Die Deutsche Botschaft ist ihrer Hilfspflicht einer deutschen Staatsbürgerin gegenüber nicht nachgekommen. Ganz im Gegenteil: alle Bemühungen der Eltern wurden ignoriert und mit Gleichgültigkeit behandelt. Diese Tatsache spricht Bände über die Unfähigkeit der deutschen Diplomatie und das fehlende Interesse von Politikern und Beamten der Bundesregierung, dieser Gewaltwelle Einhalt zu gebieten. Auch schenkte die Bundesregierung eher dem argentinischen Militär Glauben, welches behauptete, Elisabeth Käsemann sei am 24. Mai 1977 in einem Feuergefecht getötet worden. Die deutsche Diplomatie hat im Fall Elisabeth Käsemann versagt.

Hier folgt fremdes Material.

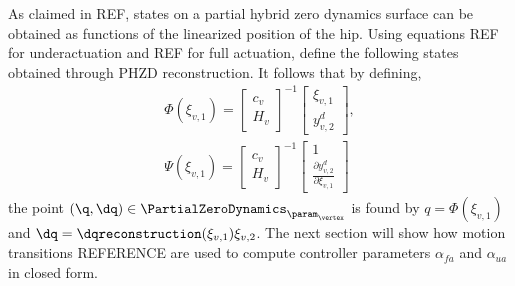 \label{sec:reconstruction} As claimed in REF, states on a partial hybrid zero dynamics surface can be obtained as functions of the linearized position of the hip. Using equations REF for underactuation and REF for full actuation, define the following states obtained through PHZD reconstruction. It follows that by defining,
\begin{align}
\Phi(\xi_{v,1}) = 
\begin{bmatrix}
c_{v} \\
H_{v}
\end{bmatrix}^{-1}
\begin{bmatrix}
\xi_{v,1} \\
y^{d}_{v,2}
\end{bmatrix}
, \\
\Psi(\xi_{v,1}) = 
\begin{bmatrix}
c_{v} \\
H_{v}
\end{bmatrix}^{-1}
\begin{bmatrix}
1 \\
\frac{\partial y^{d}_{v,2}}{\partial \xi_{v,1}}
\end{bmatrix} \nonumber
\end{align}
the point $(\q, \dq) \in \PartialZeroDynamics_{\param_{\vertex}}$ is found by $q  = \Phi(\xi_{v,1})$ and $\dq  = \dqreconstruction(\xi_{v,1})\xi_{v,2}$. The next section will show how motion transitions REFERENCE are used to compute controller parameters $\alpha_{fa}$ and $\alpha_{ua}$ in closed form.
\begin{comment}
Furthermore, this method can be used to compute states at \textit{any} value of $\xi_{1,\vertex}$;  in the proceeding sections we take advantage of this fact to specify values of $\xi_{1,\vertex}$ at 
which to transition from one domain to another. Let $\beta_1$ be a \textit{transition point} from 
the over actuated domain to the fully actuated domain, such that $(\qreconstruction(\beta_1)
,\dqreconstruction(\beta_1)) \in \guard_{oa \to fa}$ and likewise, let $\beta_2$ be a transition 
point from the fully actuated domain to the under actuated domain, such that $(\qreconstruction
(\beta_2),\dqreconstruction(\beta_2)) \in \guard_{fa \to ua}$.
\end{comment}

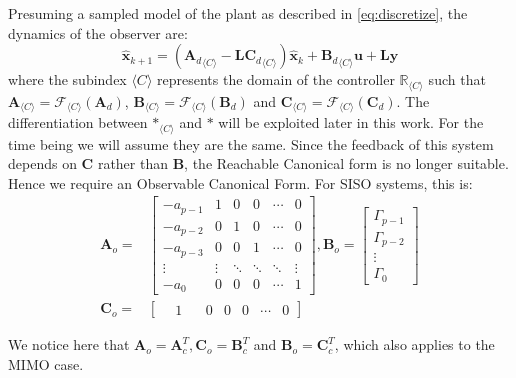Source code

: \documentclass[sigconf]{llncs}
\newcommand{\mat}[1]{\boldsymbol{#1}}
\renewcommand{\vec}[1]{\boldsymbol{#1}}
\begin{document}
Presuming a sampled model of the plant as described in \eqref{eq:discretize}, the dynamics of the observer are:
\begin{equation}
\label{eq:to_of}
\hat{\vec{x}}_{k+1}=({\mat{A}_d}_{\langle C \rangle}-\mat{L}{\mat{C}_d}_{\langle C \rangle})\hat{\vec{x}}_k+{\mat{B}_d}_{\langle C \rangle}\vec{u}+\mat{L}\vec{y}
\end{equation}
where the subindex ${\langle C \rangle}$ represents the domain of the controller $\mathbb{R}_{\langle C \rangle}$ such that ${\mat{A}_{\langle C \rangle}=\mathcal{F}_{\langle C \rangle}(\mat{A}_d)}$, ${\mat{B}_{\langle C \rangle}=\mathcal{F}_{\langle C \rangle}(\mat{B}_d)}$ and ${\mat{C}_{\langle C \rangle}=\mathcal{F}_{\langle C \rangle}(\mat{C}_d)}$.
The differentiation between $\mat{*}_{\langle C \rangle}$ and $\mat{*}$ will be exploited later in this work. For the time being we will assume they are the same. 
Since the feedback of this system depends on $\mat{C}$ rather than $\mat{B}$, the Reachable
Canonical form is no longer suitable. Hence we require an Observable Canonical Form.
For SISO systems, this is:
\begin{align}
\label{of_SISO}
\mat{A}_o=&\left[
\begin{array}{cccccc}
-a_{p-1}&1&0&0&\cdots&0\\
-a_{p-2}&0&1&0&\cdots&0\\
-a_{p-3}&0&0&1&\cdots&0\\
\vdots&\vdots&\ddots&\ddots&\ddots&\vdots\\
-a_0&0&0&0&\cdots&1
\end{array}\right],
\mat{B}_o=\left[
\begin{array}{c}
\Gamma_{p-1}\\ \Gamma_{p-2}\\ \vdots\\ \Gamma_0
\end{array}\right]\\
\mat{C}_o=&[\begin{array}{cccccc}\ \ \ \ 1&\ \ \ \ 0&0&0&\cdots&0\end{array}] \nonumber
\end{align}

We notice here that $\mat{A}_o=\mat{A}_c^T, \mat{C}_o=\mat{B}_c^T$
and $\mat{B}_o=\mat{C}_c^T$, which also applies to the MIMO case.
\end{document}
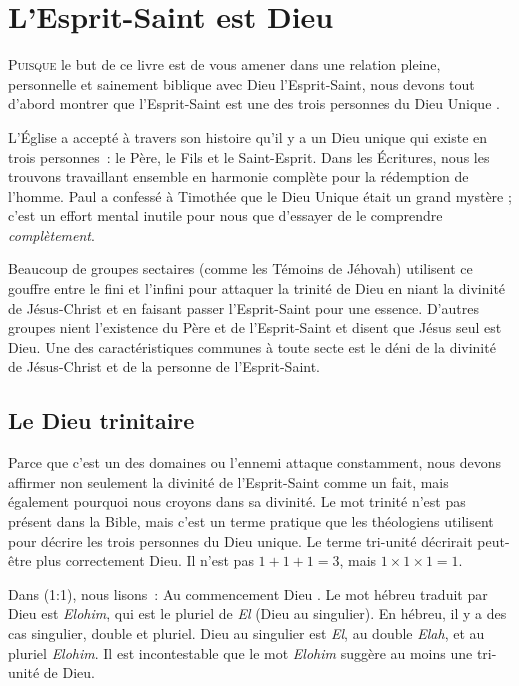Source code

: \chapter{L'Esprit-Saint est Dieu}

\lettrine{P}{uisque} le but de ce livre est de vous amener
 dans une relation pleine, personnelle et sainement biblique avec
 Dieu l'Esprit-Saint, nous devons tout d'abord montrer que l'Esprit-Saint
 est une des trois personnes du Dieu Unique
 .

L'Église a accepté à travers son histoire qu'il y a un Dieu unique
 qui existe en trois personnes~: le Père, le Fils et le Saint-Esprit.
 Dans les Écritures, nous les trouvons travaillant ensemble en harmonie
 complète pour la rédemption de l'homme.
 Paul a confessé à Timothée que le Dieu Unique était un grand mystère ;
 c'est un effort mental inutile pour nous que d'essayer de le comprendre
 \emph{complètement}.

Beaucoup de groupes sectaires (comme les Témoins de Jéhovah) utilisent
 ce gouffre entre le fini et l'infini pour attaquer la trinité de Dieu
 en niant la divinité de Jésus-Christ et en faisant passer l'Esprit-Saint
 pour une essence.
 D'autres groupes nient l'existence du Père et de l'Esprit-Saint et disent
 que Jésus seul est Dieu.
 Une des caractéristiques communes à toute secte est le déni de la divinité
 de Jésus-Christ et de la personne de l'Esprit-Saint.

\section*{Le Dieu trinitaire}

Parce que c'est un des domaines ou l'ennemi attaque constamment, nous devons
 affirmer non seulement la divinité de l'Esprit-Saint comme un fait,
 mais également pourquoi nous croyons dans sa divinité.
 Le mot \og trinité \fg{} n'est pas présent dans la Bible, mais c'est un
 terme pratique que les théologiens utilisent pour décrire les trois personnes
 du Dieu unique.
 Le terme \og tri-unité \fg{} décrirait peut-être plus correctement Dieu.
 Il n'est pas $1 + 1 + 1 = 3$, mais $1 \times 1 \times 1 = 1$.

Dans (1:1), nous lisons~:
 \og Au commencement Dieu \fg{}.
 Le mot hébreu traduit par \og Dieu \fg{} est \emph{Elohim}, qui est
 le pluriel de \emph{El} (Dieu au singulier).
 En hébreu, il y a des cas singulier, double et pluriel.
 \og Dieu \fg{} au singulier est \emph{El}, au double \emph{Elah},
 et au pluriel \emph{Elohim}.
 Il est incontestable que le mot \emph{Elohim} suggère au moins
 une tri-unité de Dieu.


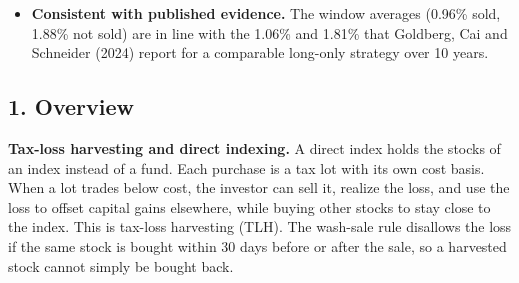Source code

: \documentclass[
  11pt,
]{article}
\providecommand{\tightlist}{%
  \setlength{\itemsep}{0pt}\setlength{\parskip}{0pt}}
\begin{document}
\begin{itemize}
  \begin{itemize}
  \tightlist
  \item
    \emph{Main:} S1 earns a tax alpha over S0 of \textbf{1.14\% per year} if the account is sold at the end and \textbf{1.25\%} if it is not, with a realized tracking error of 0.4\% and trading costs of 1.3 bp per year.
  \item
    \emph{Out of sample (2013--2025):} 0.28\% / 0.43\%. In the calm 2013--2025 bull market S1 deviated less from the index (TE 0.25\%) and had few losses to harvest.
  \item
    \emph{Start date:} in 21 six-year windows, tax alpha ranges from 0.22\% (2013--2018) to 3.03\% (2008--2013). Most losses come in the first years and in sell-offs.
  \item
    \emph{Risk--tax trade-off:} in a separate experiment with a cap on tracking error, raising the cap from 0.25\% to 2\% raises tax alpha from 1.15\% to 1.87\%, with diminishing returns.
  \item
    \emph{Optimizer:} the monthly problem is non-convex, so the optimizer solves it approximately in two convex steps. The approximation costs little: in 99\% of months, the cost of the trades made is within 0.01\% of NAV of the optimal cost.
  \item
    \emph{S2:} no improvement over S1 at the same tracking error.
  \end{itemize}
\item
  \textbf{Consistent with published evidence.} The window averages (0.96\% sold, 1.88\% not sold) are in line with the 1.06\% and 1.81\% that Goldberg, Cai and Schneider (2024) report for a comparable long-only strategy over 10 years.
\end{itemize}

\hypertarget{overview}{%
\subsection{1. Overview}\label{overview}}

\textbf{Tax-loss harvesting and direct indexing.} A direct index holds the stocks of an index instead of a fund. Each purchase is a tax lot with its own cost basis. When a lot trades below cost, the investor can sell it, realize the loss, and use the
loss to offset capital gains elsewhere, while buying other stocks to stay close to the index. This is tax-loss harvesting (TLH). The wash-sale rule disallows the loss if the same stock is bought within 30 days before or after the sale, so a harvested
stock cannot simply be bought back.
\end{document}
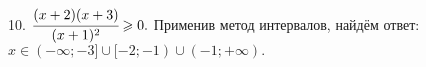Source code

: 10. $\cfrac{(x+2)(x+3)}{(x+1)^2}\geqslant0.$ Применив метод интервалов, найдём ответ: $x\in(-\infty;-3]\cup[-2;-1)\cup(-1;+\infty).$
\begin{figure}[ht!]
\end{figure}\\
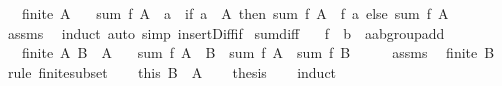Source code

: \begin{isabellebody}
\ \ \ {\isachardoublequoteopen}finite\ A{\isachardoublequoteclose}\isanewline
\ \ \ {\isachardoublequoteopen}sum\ f\ {\isacharparenleft}{\kern0pt}A\ {\isacharminus}{\kern0pt}\ {\isacharbraceleft}{\kern0pt}a{\isacharbraceright}{\kern0pt}{\isacharparenright}{\kern0pt}\ {\isacharequal}{\kern0pt}\ {\isacharparenleft}{\kern0pt}if\ a\ {\isasymin}\ A\ then\ sum\ f\ A\ {\isacharminus}{\kern0pt}\ f\ a\ else\ sum\ f\ A{\isacharparenright}{\kern0pt}{\isachardoublequoteclose}\isanewline
%
\isadelimproof
\ \ %
\endisadelimproof
%
\isatagproof
{}\isamarkupfalse%
\ assms\ \isamarkupfalse%
\ induct\ {\isacharparenleft}{\kern0pt}auto\ simp{\isacharcolon}{\kern0pt}\ insert{\isacharunderscore}{\kern0pt}Diff{\isacharunderscore}{\kern0pt}if{\isacharparenright}{\kern0pt}%
\endisatagproof
{\isafoldproof}%
%
\isadelimproof
\isanewline
%
\endisadelimproof
\isanewline
{}\isamarkupfalse%
\ sum{\isacharunderscore}{\kern0pt}diff{\isacharcolon}{\kern0pt}\isanewline
\ \ \ f\ {\isacharcolon}{\kern0pt}{\isacharcolon}{\kern0pt}\ {\isachardoublequoteopen}{\isacharprime}{\kern0pt}b\ {\isasymRightarrow}\ {\isacharprime}{\kern0pt}a{\isacharcolon}{\kern0pt}{\isacharcolon}{\kern0pt}ab{\isacharunderscore}{\kern0pt}group{\isacharunderscore}{\kern0pt}add{\isachardoublequoteclose}\isanewline
\ \ \ {\isachardoublequoteopen}finite\ A{\isachardoublequoteclose}\ {\isachardoublequoteopen}B\ {\isasymsubseteq}\ A{\isachardoublequoteclose}\isanewline
\ \ \ {\isachardoublequoteopen}sum\ f\ {\isacharparenleft}{\kern0pt}A\ {\isacharminus}{\kern0pt}\ B{\isacharparenright}{\kern0pt}\ {\isacharequal}{\kern0pt}\ sum\ f\ A\ {\isacharminus}{\kern0pt}\ sum\ f\ B{\isachardoublequoteclose}\isanewline
%
\isadelimproof
%
\endisadelimproof
%
\isatagproof
{}\isamarkupfalse%
\ {\isacharminus}{\kern0pt}\isanewline
\ \ \isamarkupfalse%
\ assms{\isacharparenleft}{\kern0pt}{}{\isacharcomma}{\kern0pt}{}{\isacharparenright}{\kern0pt}\ \isamarkupfalse%
\ {\isachardoublequoteopen}finite\ B{\isachardoublequoteclose}\ \isamarkupfalse%
\ {\isacharparenleft}{\kern0pt}rule\ finite{\isacharunderscore}{\kern0pt}subset{\isacharparenright}{\kern0pt}\isanewline
\ \ \isamarkupfalse%
\ this\ {\isacartoucheopen}B\ {\isasymsubseteq}\ A{\isacartoucheclose}\isanewline
\ \ \isamarkupfalse%
\ {\isacharquery}{\kern0pt}thesis\isanewline
\ \ \isamarkupfalse%
\ induct\isanewline

\end{isabellebody}

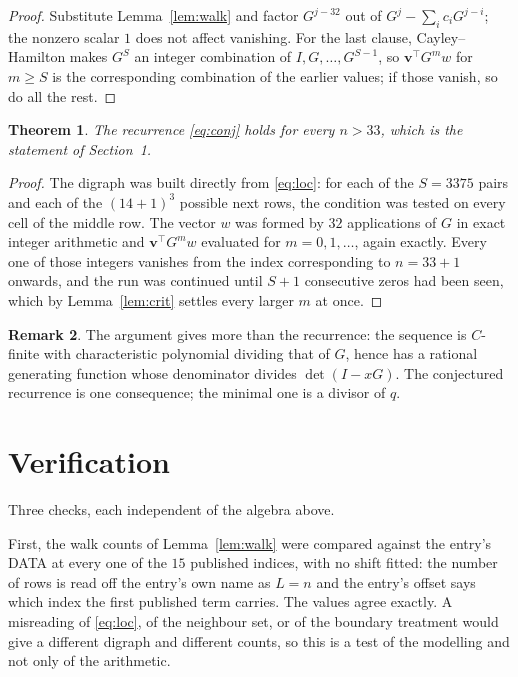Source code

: \documentclass[11pt,a4paper]{article}
\theoremstyle{plain}
\newtheorem{theorem}{Theorem}
\theoremstyle{definition}
\newtheorem{remark}[theorem]{Remark}
\begin{document}
\begin{proof}
Substitute Lemma~\ref{lem:walk} and factor $G^{j-32}$ out of
$G^{j}-\sum_ic_iG^{j-i}$; the nonzero scalar $1$ does not affect
vanishing. For the last clause, Cayley--Hamilton makes $G^{S}$ an integer combination of
$I,G,\dots,G^{S-1}$, so $\mathbf{v}^{\!\top}G^{m}w$ for $m\ge S$ is the corresponding
combination of the earlier values; if those vanish, so do all the rest.
\end{proof}

\begin{theorem}
The recurrence \eqref{eq:conj} holds for every $n>33$, which is the statement of
Section~1.
\end{theorem}

\begin{proof}
The digraph was built directly from \eqref{eq:loc}: for each of the $S=3375$ pairs and each
of the $(14+1)^{3}$ possible next rows, the condition was tested on every cell of
the middle row. The vector $w$ was formed by $32$ applications of $G$ in exact integer
arithmetic and $\mathbf{v}^{\!\top}G^{m}w$ evaluated for $m=0,1,\dots$, again exactly.
Every one of those integers vanishes from the index corresponding to $n=33+1$ onwards,
and the run was continued until $S+1$ consecutive zeros had been seen, which by
Lemma~\ref{lem:crit} settles every larger $m$ at once.
\end{proof}

\begin{remark}
The argument gives more than the recurrence: the sequence is $C$-finite with characteristic
polynomial dividing that of $G$, hence has a rational generating function whose denominator
divides $\det(I-xG)$. The conjectured recurrence is one consequence; the minimal one is a
divisor of $q$.
\end{remark}

\section{Verification}

Three checks, each independent of the algebra above.

First, the walk counts of Lemma~\ref{lem:walk} were compared against the entry's DATA at
every one of the $15$ published indices, with no shift fitted: the number of rows is
read off the entry's own name as $L=n$ and the entry's offset says which index the first
published term carries. The values agree exactly. A misreading of \eqref{eq:loc}, of the
neighbour set, or of the boundary treatment would give a different digraph and different
counts, so this is a test of the modelling and not only of the arithmetic.
\end{document}
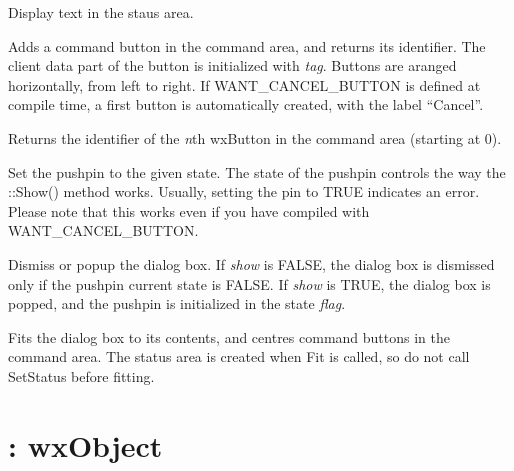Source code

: Display text in the staus area.




Adds a command button in the command area, and returns its identifier. The
client data part of the button is initialized with {\it tag}.
Buttons are aranged horizontally, from left to right. If WANT\_CANCEL\_BUTTON
is defined at compile time, a first button is automatically created, with
the label ``Cancel''.



Returns the identifier of the {\it n}th wxButton in the command area
(starting at 0).



Set the pushpin to the given state. The state of the pushpin controls the way
the ::Show() method works. Usually, setting the pin to TRUE indicates an
error. Please note that this works even if you have compiled with
WANT\_CANCEL\_BUTTON.



Dismiss or popup the dialog box. If {\it show} is FALSE, the dialog box
is dismissed only if the pushpin current state is FALSE. If {\it show}\rtfsp
is TRUE, the dialog box is popped, and the pushpin is initialized in the
state {\it flag}.

\label{wxenhdialogfit}


Fits the dialog box to its contents, and centres command buttons in the
command area. The status area is created when Fit is called, so do not
call SetStatus before fitting.

\section{: wxObject}\label{wxevent}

Im Gegensatz dazu gibt es Fälle von irischen, britischen oder italienischen Staatsbürgern, die dank der schnellen und energischen Intervention ihrer Regierungen aus den Fängen des Militärs gerettet wurden....

Ein lukratives Atomgeschäft und Waffenverkäufe in großem Umfang ließen die Politiker und führenden Wirtschaftskräfte in der Bundesrepublik darüber hinwegsehen, dass in ArgentinienMenschen „verschwanden“. Mit der Militärdiktatur wurden „freundschaftliche Beziehungen“gepflegt, um die, teils durch Bundesanleihen abgesicherten, Geschäfte der bundesdeutschen Privatwirtschaft nicht zu gefährden.“ (2)

Ein SPIEGEL-Bericht arbeitet die unterschiedlichen Chancen von Inhaftierten und deutschen und anderen Staatsangehörigkeiten noch etwas deutlicher heraus als der oben zitierte Ausstellungskatalog:

Auch die amerikanische Freundin von Elisabeth Käsemann wurde entführt. Als sie verhört wurde, hörte sie deren Stimme und Schreie im Nebenzimmer. Die Freundin wurde entlassen, Elisabeth Käsemann nicht. Sie wurde in das Lager "El Vesubio" gebracht, in dem Durán Saenz Chef war.

...

Die Inhaftierten wurden geschlagen, mit Elektroschocks gefoltert, viele Frauen vergewaltigt. Einige mussten sehen, wie ihr Partner vor ihren Augen misshandelt wurde. Es habe nach Angst, verbranntem Fleisch und Erbrochenem gerochen.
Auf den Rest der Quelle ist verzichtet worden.